The fragment shader is known as pixel shader in DirectX.

This is a fully programmable shader stage.

The rasterizer stage interpolates the vertex data and sends it to the fragment shader stage.

The default interpolation is a perspective-correct interpolation but the type of interpolation can be changed (for example, screen-space interpolation in which perspective projection is ignored).

A fragment is the piece of a triangle that comes from the rasterizer.

The main task of a fragment shader is to process incoming fragment data and calculate a color value for the final pixels.

The fragment shader can also output an opacity value and a depth value.

The color value and depth value are then written to the color buffer and depth buffer.

The default depth value comes from the rasterizer, but can be overridden by a fragment shader.

In the merge stage, the output from the fragment shader can be used to produce different effects, by testing the current values in the depth buffer and stencil buffer.

Compute Shader

The GPU can be used for any kind of processing task and isn’t limited to graphics.

This is called general-purpose GPU (GPGPU) programming.

The compute processing pipeline is made up of a programmable kernel function, that executes a compute pass and reads from and writes to resources directly.

Thread groups

In order to execute in parallel, each workload must be broken apart into thread groups.

A compute pass must specify the number of times to execute a kernel function.
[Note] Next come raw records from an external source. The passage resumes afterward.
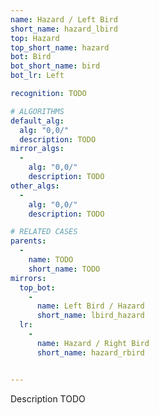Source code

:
 ```yaml
---
name: Hazard / Left Bird
short_name: hazard_lbird
top: Hazard
top_short_name: hazard
bot: Bird
bot_short_name: bird
bot_lr: Left

recognition: TODO

# ALGORITHMS
default_alg:
  alg: "0,0/"
  description: TODO
mirror_algs:
  -
    alg: "0,0/"
    description: TODO
other_algs:
  -
    alg: "0,0/"
    description: TODO

# RELATED CASES
parents:
  -
    name: TODO
    short_name: TODO
mirrors:
  top_bot:
    -
      name: Left Bird / Hazard
      short_name: lbird_hazard
  lr:
    -
      name: Hazard / Right Bird
      short_name: hazard_rbird


---
```


Description TODO

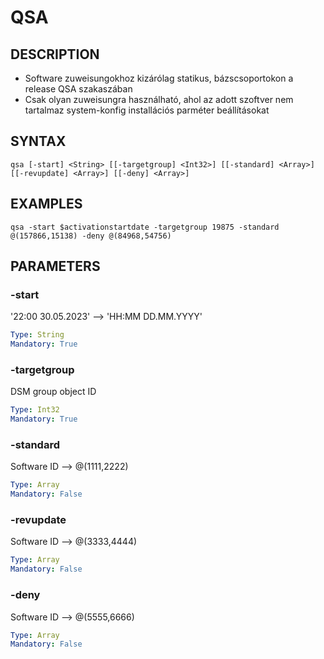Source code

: # QSA

## DESCRIPTION
+ Software zuweisungokhoz kizárólag statikus, bázscsoportokon a release QSA szakaszában
+ Csak olyan zuweisungra használható, ahol az adott szoftver nem tartalmaz system-konfig installációs parméter beállításokat

## SYNTAX

```
qsa [-start] <String> [[-targetgroup] <Int32>] [[-standard] <Array>] [[-revupdate] <Array>] [[-deny] <Array>]
```

## EXAMPLES

```
qsa -start $activationstartdate -targetgroup 19875 -standard @(157866,15138) -deny @(84968,54756)
```

## PARAMETERS

### -start
'22:00 30.05.2023' --> 'HH:MM DD.MM.YYYY'

```yaml
Type: String
Mandatory: True
```

### -targetgroup
DSM group object ID

```yaml
Type: Int32
Mandatory: True
```
### -standard
Software ID --> @(1111,2222)

```yaml
Type: Array
Mandatory: False
```
### -revupdate
Software ID --> @(3333,4444)

```yaml
Type: Array
Mandatory: False
```
### -deny
Software ID --> @(5555,6666)

```yaml
Type: Array
Mandatory: False
```
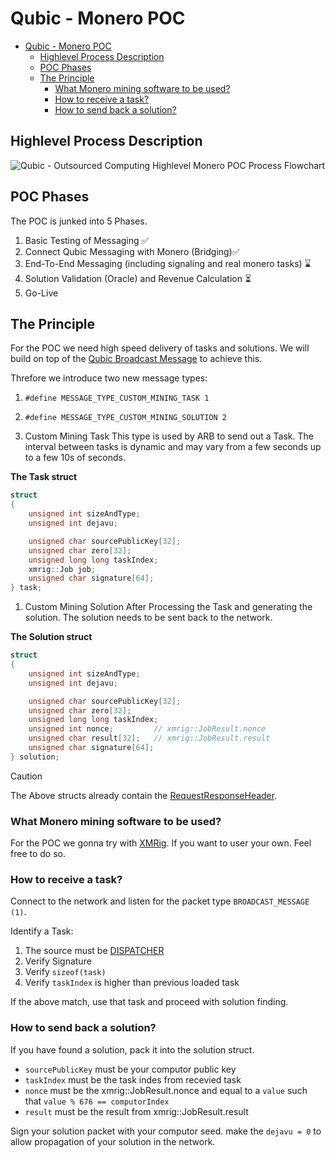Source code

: # Qubic - Monero POC
<!-- TOC -->

- [Qubic - Monero POC](#qubic---monero-poc)
  - [Highlevel Process Description](#highlevel-process-description)
  - [POC Phases](#poc-phases)
  - [The Principle](#the-principle)
    - [What Monero mining software to be used?](#what-monero-mining-software-to-be-used)
    - [How to receive a task?](#how-to-receive-a-task)
    - [How to send back a solution?](#how-to-send-back-a-solution)

<!-- /TOC -->


## Highlevel Process Description
![Qubic - Outsourced Computing Highlevel Monero POC Process Flowchart](images/QubicOutsourcedComputing_MoneroPOC.png)

## POC Phases
The POC is junked into 5 Phases.

1. Basic Testing of Messaging ✅
2. Connect Qubic Messaging with Monero (Bridging)✅
3. End-To-End Messaging (including signaling and real monero tasks) ⌛
4. Solution Validation (Oracle) and Revenue Calculation ⏳
5. Go-Live 

## The Principle
For the POC we need high speed delivery of tasks and solutions. We will build on top of the [Qubic Broadcast Message](https://github.com/qubic/core/blob/main/src/network_messages/broadcast_message.h) to achieve this.

Threfore we introduce two new message types:
1. `#define MESSAGE_TYPE_CUSTOM_MINING_TASK 1`
2. `#define MESSAGE_TYPE_CUSTOM_MINING_SOLUTION 2`

1. Custom Mining Task
This type is used by ARB to send out a Task. The interval between tasks is dynamic and may vary from a few seconds up to a few 10s of seconds.

**The Task struct**
```c++
struct
{
    unsigned int sizeAndType;
    unsigned int dejavu;

    unsigned char sourcePublicKey[32];
    unsigned char zero[32];
    unsigned long long taskIndex;
    xmrig::Job job;
    unsigned char signature[64];
} task;
```

1. Custom Mining Solution
After Processing the Task and generating the solution. The solution needs to be sent back to the network.

**The Solution struct**
```c++
struct
{
    unsigned int sizeAndType;
    unsigned int dejavu;

    unsigned char sourcePublicKey[32];
    unsigned char zero[32];
    unsigned long long taskIndex;
    unsigned int nonce;         // xmrig::JobResult.nonce
    unsigned char result[32];   // xmrig::JobResult.result
    unsigned char signature[64];
} solution;
```
>[!CAUTION]
> The Above structs already contain the [RequestResponseHeader](https://github.com/qubic/core/blob/main/src/network_messages/header.h).

### What Monero mining software to be used?
For the POC we gonna try with [XMRig](https://xmrig.com/). If you want to user your own. Feel free to do so.

### How to receive a task?
Connect to the network and listen for the packet type `BROADCAST_MESSAGE (1)`.

Identify a Task:
1. The source must be [DISPATCHER](https://github.com/qubic/core/blob/main/src/public_settings.h#L60)
2. Verify Signature
3. Verify `sizeof(task)`
4. Verify `taskIndex` is higher than previous loaded task

If the above match, use that task and proceed with solution finding.

### How to send back a solution?
If you have found a solution, pack it into the solution struct.

- `sourcePublicKey` must be your computor public key
- `taskIndex` must be the task indes from recevied task
- `nonce` must be the xmrig::JobResult.nonce and equal to a `value` such that `value % 676 == computorIndex`
- `result` must be the result from xmrig::JobResult.result

Sign your solution packet with your computor seed. make the `dejavu = 0` to allow propagation of your solution in the network.

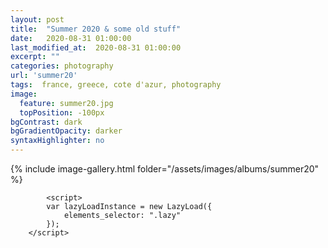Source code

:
 ```yaml
---
layout: post
title:  "Summer 2020 & some old stuff"
date:   2020-08-31 01:00:00
last_modified_at:  2020-08-31 01:00:00
excerpt: ""
categories: photography
url: 'summer20'
tags:  france, greece, cote d'azur, photography
image:
  feature: summer20.jpg
  topPosition: -100px
bgContrast: dark
bgGradientOpacity: darker
syntaxHighlighter: no
---
```


<body>
	    {% include image-gallery.html folder="/assets/images/albums/summer20" %}


	        <script>
	    	var lazyLoadInstance = new LazyLoad({
    			elements_selector: ".lazy"
			});
	    </script>
</body>


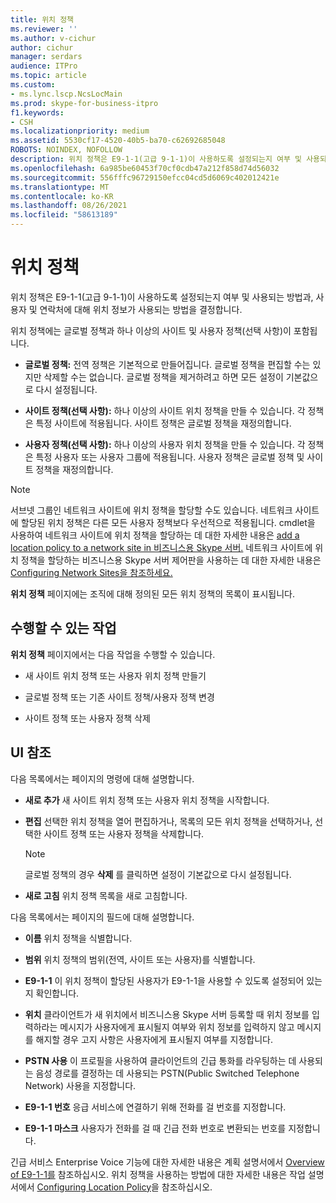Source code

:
 ```yaml
---
title: 위치 정책
ms.reviewer: ''
ms.author: v-cichur
author: cichur
manager: serdars
audience: ITPro
ms.topic: article
ms.custom:
- ms.lync.lscp.NcsLocMain
ms.prod: skype-for-business-itpro
f1.keywords:
- CSH
ms.localizationpriority: medium
ms.assetid: 5530cf17-4520-40b5-ba70-c62692685048
ROBOTS: NOINDEX, NOFOLLOW
description: 위치 정책은 E9-1-1(고급 9-1-1)이 사용하도록 설정되는지 여부 및 사용되는 방법과, 사용자 및 연락처에 대해 위치 정보가 사용되는 방법을 결정합니다.
ms.openlocfilehash: 6a985be60453f70cf0cdb47a212f858d74d56032
ms.sourcegitcommit: 556fffc96729150efcc04cd5d6069c402012421e
ms.translationtype: MT
ms.contentlocale: ko-KR
ms.lasthandoff: 08/26/2021
ms.locfileid: "58613189"
---
```

# <a name="location-policy"></a>위치 정책

위치 정책은 E9-1-1(고급 9-1-1)이 사용하도록 설정되는지 여부 및 사용되는 방법과, 사용자 및 연락처에 대해 위치 정보가 사용되는 방법을 결정합니다.

위치 정책에는 글로벌 정책과 하나 이상의 사이트 및 사용자 정책(선택 사항)이 포함됩니다.

- **글로벌 정책:** 전역 정책은 기본적으로 만들어집니다. 글로벌 정책을 편집할 수는 있지만 삭제할 수는 없습니다. 글로벌 정책을 제거하려고 하면 모든 설정이 기본값으로 다시 설정됩니다.

- **사이트 정책(선택 사항):** 하나 이상의 사이트 위치 정책을 만들 수 있습니다. 각 정책은 특정 사이트에 적용됩니다. 사이트 정책은 글로벌 정책을 재정의합니다.

- **사용자 정책(선택 사항):** 하나 이상의 사용자 위치 정책을 만들 수 있습니다. 각 정책은 특정 사용자 또는 사용자 그룹에 적용됩니다. 사용자 정책은 글로벌 정책 및 사이트 정책을 재정의합니다.

> [!NOTE]
> 서브넷 그룹인 네트워크 사이트에 위치 정책을 할당할 수도 있습니다. 네트워크 사이트에 할당된 위치 정책은 다른 모든 사용자 정책보다 우선적으로 적용됩니다. cmdlet을 사용하여 네트워크 사이트에 위치 정책을 할당하는 데 대한 자세한 내용은 [add a location policy to a network site in 비즈니스용 Skype 서버.](../../../deploy/deploy-enterprise-voice/add-a-location-policy-to-a-network-site.md) 네트워크 사이트에 위치 정책을 할당하는 비즈니스용 Skype 서버 제어판을 사용하는 데 대한 자세한 내용은 [Configuring Network Sites을 참조하세요.](/previous-versions/office/lync-server-2013/lync-server-2013-creating-or-modifying-network-sites)

**위치 정책** 페이지에는 조직에 대해 정의된 모든 위치 정책의 목록이 표시됩니다.

## <a name="tasks-you-can-perform"></a>수행할 수 있는 작업

**위치 정책** 페이지에서는 다음 작업을 수행할 수 있습니다.

- 새 사이트 위치 정책 또는 사용자 위치 정책 만들기

- 글로벌 정책 또는 기존 사이트 정책/사용자 정책 변경

- 사이트 정책 또는 사용자 정책 삭제

## <a name="ui-reference"></a>UI 참조

다음 목록에서는 페이지의 명령에 대해 설명합니다.

- **새로 추가** 새 사이트 위치 정책 또는 사용자 위치 정책을 시작합니다.

- **편집** 선택한 위치 정책을 열어 편집하거나, 목록의 모든 위치 정책을 선택하거나, 선택한 사이트 정책 또는 사용자 정책을 삭제합니다.

    > [!NOTE]
    > 글로벌 정책의 경우 **삭제** 를 클릭하면 설정이 기본값으로 다시 설정됩니다.

- **새로 고침** 위치 정책 목록을 새로 고침합니다.

다음 목록에서는 페이지의 필드에 대해 설명합니다.

- **이름** 위치 정책을 식별합니다.

- **범위** 위치 정책의 범위(전역, 사이트 또는 사용자)를 식별합니다.

- **E9-1-1** 이 위치 정책이 할당된 사용자가 E9-1-1을 사용할 수 있도록 설정되어 있는지 확인합니다.

- **위치** 클라이언트가 새 위치에서 비즈니스용 Skype 서버 등록할 때 위치 정보를 입력하라는 메시지가 사용자에게 표시될지 여부와 위치 정보를 입력하지 않고 메시지를 해지할 경우 고지 사항은 사용자에게 표시될지 여부를 지정합니다.

- **PSTN 사용** 이 프로필을 사용하여 클라이언트의 긴급 통화를 라우팅하는 데 사용되는 음성 경로를 결정하는 데 사용되는 PSTN(Public Switched Telephone Network) 사용을 지정합니다.

- **E9-1-1 번호** 응급 서비스에 연결하기 위해 전화를 걸 번호를 지정합니다.

- **E9-1-1 마스크** 사용자가 전화를 걸 때 긴급 전화 번호로 변환되는 번호를 지정합니다.

긴급 서비스 Enterprise Voice 기능에 대한 자세한 내용은 계획 설명서에서 [Overview of E9-1-1를](/previous-versions/office/lync-server-2013/lync-server-2013-overview-of-e9-1-1) 참조하십시오. 위치 정책을 사용하는 방법에 대한 자세한 내용은 작업 설명서에서 [Configuring Location Policy](/previous-versions/office/lync-server-2013/lync-server-2013-viewing-location-policy-information)을 참조하십시오.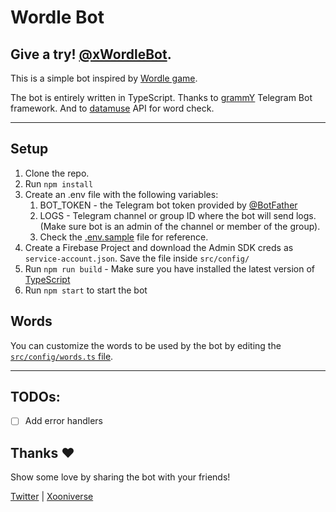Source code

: # Wordle Bot

## Give a try! [@xWordleBot](https://t.me/xwordlebot).

This is a simple bot inspired by [Wordle game](https://www.nytimes.com/games/wordle/index.html). 

The bot is entirely written in TypeScript. Thanks to [grammY](https://grammy.dev/) Telegram Bot framework. And to [datamuse](https://www.datamuse.com/api/) API for word check.

<hr>

## Setup

1. Clone the repo.
2. Run ```npm install```
3. Create an .env file with the following variables:
   1. BOT_TOKEN - the Telegram bot token provided by [@BotFather](https://t.me/BotFather)
   2. LOGS - Telegram channel or group ID where the bot will send logs. (Make sure bot is an admin of the channel or member of the group).
   3. Check the [.env.sample](./.env.sample) file for reference.
4. Create a Firebase Project and download the Admin SDK creds as `service-account.json`. Save the file inside `src/config/`
5. Run ```npm run build``` - Make sure you have installed the latest version of [TypeScript](https://www.typescriptlang.org/download)
6. Run ```npm start``` to start the bot


## Words
You can customize the words to be used by the bot by editing the [`src/config/words.ts` file](./src/config/words.ts). 

<hr>

## TODOs: 
- [ ] Add error handlers

## Thanks ❤️
Show some love by sharing the bot with your friends!

[Twitter](https://twitter.com/HeySreelal) | [Xooniverse](https://t.me/xooniverse)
Threads are organized into a 3D grid and this number corresponds to the grid size.

Each thread group has s small amount of memory that is shared among threads.

For example, for processing a 2D image, each thread corresponds to a unique texel, and the grid size must be at least the size of the image.

The thread execution width is the number of threads that can be scheduled to run concurrently on the GPU (usually a power of two). Selecting an efficient thread group size depends on both the size of the data and the capabilities of a specific device. To make the most efficient use of the GPU, the total number of items in a thread group should be a multiple of the thread execution width.

Examples

Compute the luminance of an image.

Particle simulations.

Facial animation.

Mesh culling.

Image filtering.

Lighting

Gouraud, Phong, and Flat Shading

Lighting can be computed once per vertex, or once per fragment.

Per vertex lighting is known as Gouraud shading.

Per fragment lighting is known as Phong shading.

With models of low vertex densities, Gouraud shading will produce visible artifacts such as angularly shaped highlights.

Per primitive shading produces a faceted appearance known as Flat shading.

Flat shading can be performed in a vertex shader. It is achieved by disabling the interpolation of the vertices, so that the value of the first vertex is passed down to each fragment of the primitive.

Calculations

Lighting is generally calculated in fragment shaders.

To calculate lighting in fragment shaders, the vertex shader passes the transformed vertex normals to the fragment shader as varying data.

If the vertex normals are modified in the vertex normal, they need to renormalized before they are sent to the rasterization stage.

After the interpolation in the rasterization stage, the normals need to be renormalized.

The lighting calculations can be performed either in world space, or in camera space.

If the light positions are expressed in world space, it is generally preferable to perform the lighting calculations in world space too.